Work order
The records below need to be set down again exactly; their images stay out.

(Plain-text document sources)
****************************************
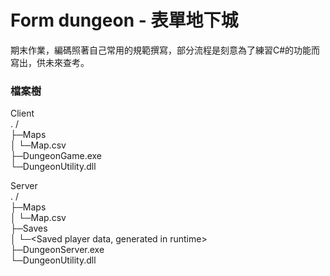 # Form dungeon - 表單地下城
期末作業，編碼照著自己常用的規範撰寫，部分流程是刻意為了練習C#的功能而寫出，供未來查考。  

### 檔案樹
Client  
. /  
├─Maps  
│ └─Map.csv  
├─DungeonGame.exe  
└─DungeonUtility.dll  
  
Server  
. /  
├─Maps  
│ └─Map.csv  
├─Saves  
│ └─<Saved player data, generated in runtime>  
├─DungeonServer.exe  
└─DungeonUtility.dll  
  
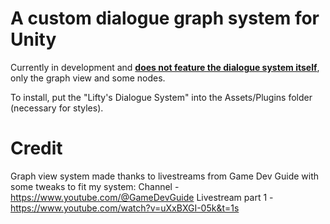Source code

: # A custom dialogue graph system for Unity

Currently in development and <b><ins>does not feature the dialogue system itself</ins></b>, only the graph view and some nodes.

To install, put the "Lifty's Dialogue System" into the Assets/Plugins folder (necessary for styles).

# Credit

Graph view system made thanks to livestreams from Game Dev Guide with some tweaks to fit my system:
Channel - https://www.youtube.com/@GameDevGuide
Livestream part 1 - https://www.youtube.com/watch?v=uXxBXGI-05k&t=1s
****************************************
Finished exercise
 # Form dungeon - 表單地下城
期末作業，編碼照著自己常用的規範撰寫，部分流程是刻意為了練習C#的功能而寫出，供未來查考。  

### 檔案樹
Client  
. /  
├─Maps  
│ └─Map.csv  
├─DungeonGame.exe  
└─DungeonUtility.dll  
  
Server  
. /  
├─Maps  
│ └─Map.csv  
├─Saves  
│ └─<Saved player data, generated in runtime>  
├─DungeonServer.exe  
└─DungeonUtility.dll  
  
Source code

: # A custom dialogue graph system for Unity

Currently in development and <b><ins>does not feature the dialogue system itself</ins></b>, only the graph view and some nodes.

To install, put the "Lifty's Dialogue System" into the Assets/Plugins folder (necessary for styles).

# Credit

Graph view system made thanks to livestreams from Game Dev Guide with some tweaks to fit my system:
Channel - https://www.youtube.com/@GameDevGuide
Livestream part 1 - https://www.youtube.com/watch?v=uXxBXGI-05k&t=1s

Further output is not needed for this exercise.